*** Material for the task ***

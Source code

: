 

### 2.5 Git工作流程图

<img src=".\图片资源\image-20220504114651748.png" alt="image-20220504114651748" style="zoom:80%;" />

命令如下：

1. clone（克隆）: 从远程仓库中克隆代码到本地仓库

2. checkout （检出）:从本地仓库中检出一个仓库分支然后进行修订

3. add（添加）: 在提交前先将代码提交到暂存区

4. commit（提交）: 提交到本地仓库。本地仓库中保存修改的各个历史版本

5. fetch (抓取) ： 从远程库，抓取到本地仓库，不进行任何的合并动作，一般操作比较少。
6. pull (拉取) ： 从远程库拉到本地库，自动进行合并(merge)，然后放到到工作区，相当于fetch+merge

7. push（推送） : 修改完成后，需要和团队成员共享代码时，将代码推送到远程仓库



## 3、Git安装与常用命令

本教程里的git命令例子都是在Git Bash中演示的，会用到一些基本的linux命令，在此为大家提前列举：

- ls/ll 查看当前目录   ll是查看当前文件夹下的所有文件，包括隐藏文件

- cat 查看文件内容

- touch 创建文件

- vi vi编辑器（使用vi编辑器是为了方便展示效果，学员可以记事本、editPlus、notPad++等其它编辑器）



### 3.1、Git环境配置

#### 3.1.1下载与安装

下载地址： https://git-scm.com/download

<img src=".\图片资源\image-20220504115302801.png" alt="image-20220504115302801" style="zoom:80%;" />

***

Activity => Output exactly the lines between the one containing "下载地址： https://git-scm.com/download" and the final line above, both inclusive.

Solution for this exercise =>
下载地址： https://git-scm.com/download

<img src=".\图片资源\image-20220504115302801.png" alt="image-20220504115302801" style="zoom:80%;" />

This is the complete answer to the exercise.